*** Opening of Data shown ***
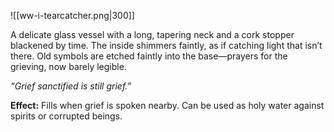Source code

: ![[ww-i-tearcatcher.png|300]]

A delicate glass vessel with a long, tapering neck and a cork stopper blackened by time. The inside shimmers faintly, as if catching light that isn’t there. Old symbols are etched faintly into the base—prayers for the grieving, now barely legible.

_“Grief sanctified is still grief.”_

**Effect:** Fills when grief is spoken nearby. Can be used as holy water against spirits or corrupted beings.
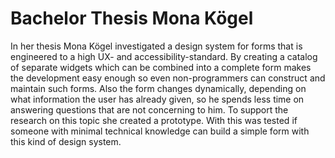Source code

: # Bachelor Thesis Mona Kögel
In her thesis Mona Kögel investigated a design system for forms that is engineered to a high UX- and accessibility-standard. By creating a catalog of separate widgets which can be combined into a complete form makes the development easy enough so even non-programmers can construct and maintain such forms. Also the form changes dynamically, depending on what information the user has already given, so he spends less time on answering questions that are not concerning to him. To support the research on this topic she created a prototype. With this was tested if someone with minimal technical knowledge can build a simple form with this kind of design system.
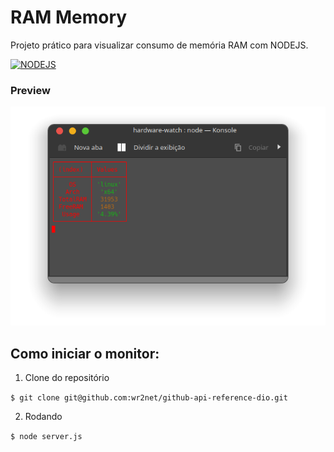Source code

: # RAM Memory
Projeto prático para visualizar consumo de memória RAM com NODEJS.

[![NODEJS](https://img.shields.io/badge/nodejs-green?style=for-the-badge)](#)

### Preview
![Consumo de Memória Ram](screen/preview.png)

## Como iniciar o monitor:

1. Clone do repositório

`$ git clone git@github.com:wr2net/github-api-reference-dio.git`

2. Rodando

`$ node server.js`
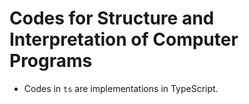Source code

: # Codes for Structure and Interpretation of Computer Programs

* Codes in `ts` are implementations in TypeScript.
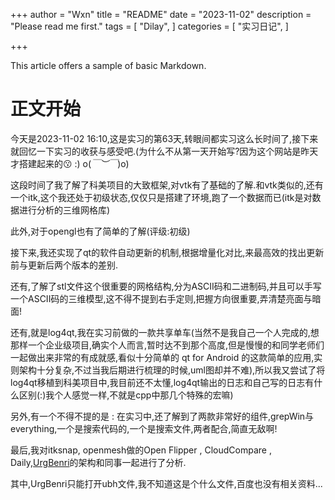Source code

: +++
author = "Wxn"
title = "README"
date = "2023-11-02"
description = "Please read me first."
tags = [
	"Dilay",
]
categories = [
    "实习日记",
]

+++

This article offers a sample of basic Markdown.
<!--more-->

# 正文开始

今天是2023-11-02 16:10,这是实习的第63天,转眼间都实习这么长时间了,接下来就回忆一下实习的收获与感受吧.(为什么不从第一天开始写?因为这个网站是昨天才搭建起来的:kissing: :) o(*￣︶￣*)o)​

这段时间了我了解了科美项目的大致框架,对vtk有了基础的了解.和vtk类似的,还有一个itk,这个我还处于初级状态,仅仅只是搭建了环境,跑了一个数据而已(itk是对数据进行分析的三维网格库)

此外,对于opengl也有了简单的了解(评级:初级)

接下来,我还实现了qt的软件自动更新的机制,根据增量化对比,来最高效的找出更新前与更新后两个版本的差别.

还有,了解了stl文件这个很重要的网格结构,分为ASCII码和二进制码,并且可以手写一个ASCII码的三维模型,这不得不提到右手定则,把握方向很重要,弄清楚亮面与暗面!

还有,就是log4qt,我在实习前做的一款共享单车(当然不是我自己一个人完成的,想那样一个企业级项目,确实个人而言,暂时达不到那个高度,但是慢慢的和同学老师们一起做出来非常的有成就感,看似十分简单的 qt for Android 的这款简单的应用,实则架构十分复杂,不过当我后期进行梳理的时候,uml图却并不难),所以我又尝试了将log4qt移植到科美项目中,我目前还不太懂,log4qt输出的日志和自己写的日志有什么区别(:)我个人感觉一样,不就是cpp中那几个特殊的宏嘛)

另外,有一个不得不提的是 : 在实习中,还了解到了两款非常好的组件,grepWin与everything,一个是搜索代码的,一个是搜索文件,两者配合,简直无敌啊!

最后,我对itksnap, openmesh做的Open Flipper , CloudCompare , Daily,[UrgBenri](https://github.com/UrgBenri/UrgBenri)的架构和同事一起进行了分析.

其中,UrgBenri只能打开ubh文件,我不知道这是个什么文件,百度也没有相关资料...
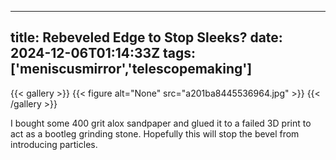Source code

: 
---
title: Rebeveled Edge to Stop Sleeks?
date: 2024-12-06T01:14:33Z
tags: ['meniscusmirror','telescopemaking']
---

{{< gallery >}}
{{< figure alt="None" src="a201ba8445536964.jpg" >}}
{{< /gallery >}}

I bought some 400 grit alox sandpaper and glued it to a failed 3D print to act as a bootleg grinding stone. Hopefully this will stop the bevel from introducing particles.
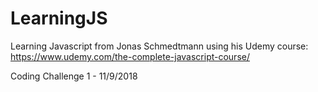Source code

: # LearningJS

Learning Javascript from  Jonas Schmedtmann using his Udemy course: https://www.udemy.com/the-complete-javascript-course/


Coding Challenge 1 - 11/9/2018



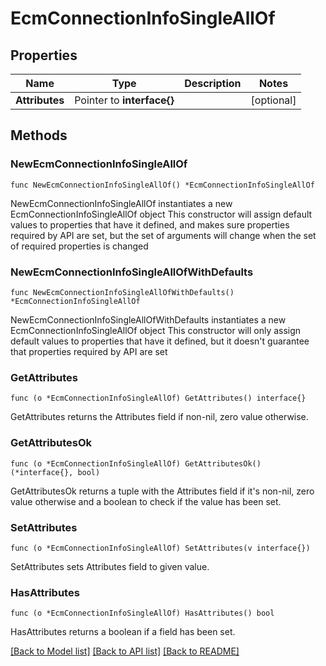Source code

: # EcmConnectionInfoSingleAllOf

## Properties

Name | Type | Description | Notes
------------ | ------------- | ------------- | -------------
**Attributes** | Pointer to **interface{}** |  | [optional] 

## Methods

### NewEcmConnectionInfoSingleAllOf

`func NewEcmConnectionInfoSingleAllOf() *EcmConnectionInfoSingleAllOf`

NewEcmConnectionInfoSingleAllOf instantiates a new EcmConnectionInfoSingleAllOf object
This constructor will assign default values to properties that have it defined,
and makes sure properties required by API are set, but the set of arguments
will change when the set of required properties is changed

### NewEcmConnectionInfoSingleAllOfWithDefaults

`func NewEcmConnectionInfoSingleAllOfWithDefaults() *EcmConnectionInfoSingleAllOf`

NewEcmConnectionInfoSingleAllOfWithDefaults instantiates a new EcmConnectionInfoSingleAllOf object
This constructor will only assign default values to properties that have it defined,
but it doesn't guarantee that properties required by API are set

### GetAttributes

`func (o *EcmConnectionInfoSingleAllOf) GetAttributes() interface{}`

GetAttributes returns the Attributes field if non-nil, zero value otherwise.

### GetAttributesOk

`func (o *EcmConnectionInfoSingleAllOf) GetAttributesOk() (*interface{}, bool)`

GetAttributesOk returns a tuple with the Attributes field if it's non-nil, zero value otherwise
and a boolean to check if the value has been set.

### SetAttributes

`func (o *EcmConnectionInfoSingleAllOf) SetAttributes(v interface{})`

SetAttributes sets Attributes field to given value.

### HasAttributes

`func (o *EcmConnectionInfoSingleAllOf) HasAttributes() bool`

HasAttributes returns a boolean if a field has been set.


[[Back to Model list]](../README.md#documentation-for-models) [[Back to API list]](../README.md#documentation-for-api-endpoints) [[Back to README]](../README.md)


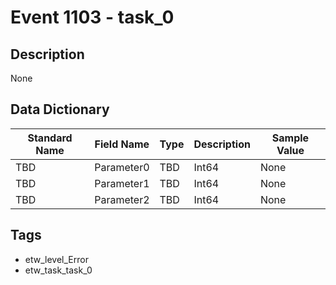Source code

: # Event 1103 - task_0

## Description
None

## Data Dictionary
|Standard Name|Field Name|Type|Description|Sample Value|
|---|---|---|---|---|
|TBD|Parameter0|TBD|Int64|None|None|
|TBD|Parameter1|TBD|Int64|None|None|
|TBD|Parameter2|TBD|Int64|None|None|

## Tags
* etw_level_Error
* etw_task_task_0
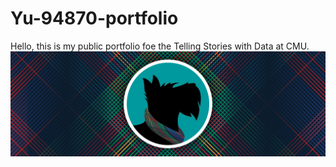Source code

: # Yu-94870-portfolio

Hello, this is my public portfolio foe the Telling Stories with Data at CMU.
![Explanation of data viz](1.jpg)
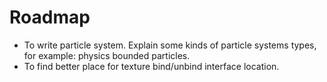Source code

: # Roadmap
- To write particle system. Explain some kinds of particle systems types, for example:
physics bounded particles.
- To find better place for texture bind/unbind interface location.
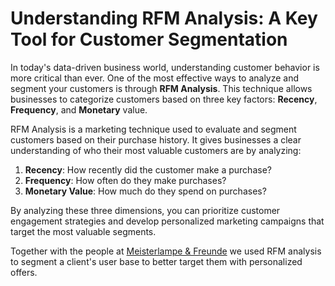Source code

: # Understanding RFM Analysis: A Key Tool for Customer Segmentation

In today's data-driven business world, understanding customer behavior is more critical than ever. One of the most effective ways to analyze and segment your customers is through **RFM Analysis**. This technique allows businesses to categorize customers based on three key factors: **Recency**, **Frequency**, and **Monetary** value.

RFM Analysis is a marketing technique used to evaluate and segment customers based on their purchase history. It gives businesses a clear understanding of who their most valuable customers are by analyzing:

1. **Recency**: How recently did the customer make a purchase?
2. **Frequency**: How often do they make purchases?
3. **Monetary Value**: How much do they spend on purchases?

By analyzing these three dimensions, you can prioritize customer engagement strategies and develop personalized marketing campaigns that target the most valuable segments.

Together with the people at [Meisterlampe & Freunde](https://www.meisterlampe-und-freunde.de/) we used RFM analysis to segment a client's user base to better target them with personalized offers.

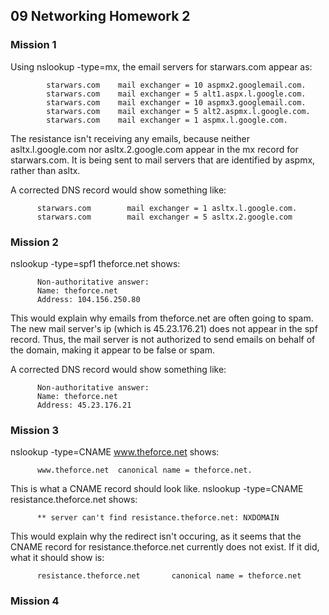 ## 09 Networking Homework 2

### Mission 1

Using nslookup -type=mx, the email servers for starwars.com appear as:
          
            starwars.com	mail exchanger = 10 aspmx2.googlemail.com.
            starwars.com	mail exchanger = 5 alt1.aspx.l.google.com.
            starwars.com	mail exchanger = 10 aspmx3.googlemail.com.
            starwars.com	mail exchanger = 5 alt2.aspmx.l.google.com.
            starwars.com	mail exchanger = 1 aspmx.l.google.com.

The resistance isn't receiving any emails, because neither asltx.l.google.com nor asltx.2.google.com appear in the mx record for starwars.com. It is being sent to mail servers that are identified by aspmx, rather than asltx. 

A corrected DNS record would show something like:

          starwars.com        mail exchanger = 1 asltx.l.google.com.
          starwars.com        mail exchanger = 5 asltx.2.google.com

### Mission 2

nslookup -type=spf1 theforce.net shows:

          Non-authoritative answer:
          Name:	theforce.net
          Address: 104.156.250.80

This would explain why emails from theforce.net are often going to spam. The new mail server's ip (which is 45.23.176.21) does not appear in the spf record. Thus, the mail server is not authorized to send emails on behalf of the domain, making it appear to be false or spam.

A corrected DNS record would show something like:

          Non-authoritative answer:
          Name:	theforce.net
          Address: 45.23.176.21

### Mission 3

nslookup -type=CNAME www.theforce.net shows:

          www.theforce.net	canonical name = theforce.net.

This is what a CNAME record should look like. nslookup -type=CNAME resistance.theforce.net shows:

          ** server can't find resistance.theforce.net: NXDOMAIN

This would explain why the redirect isn't occuring, as it seems that the CNAME record for resistance.theforce.net currently does not exist. If it did, what it should show is:

          resistance.theforce.net       canonical name = theforce.net

### Mission 4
*** Close of Data shown ***
**Goal of the exercise:** Please show the lines of the material that contain the string "constructor".

**Exercise solution:**
This constructor will assign default values to properties that have it defined,
This constructor will only assign default values to properties that have it defined,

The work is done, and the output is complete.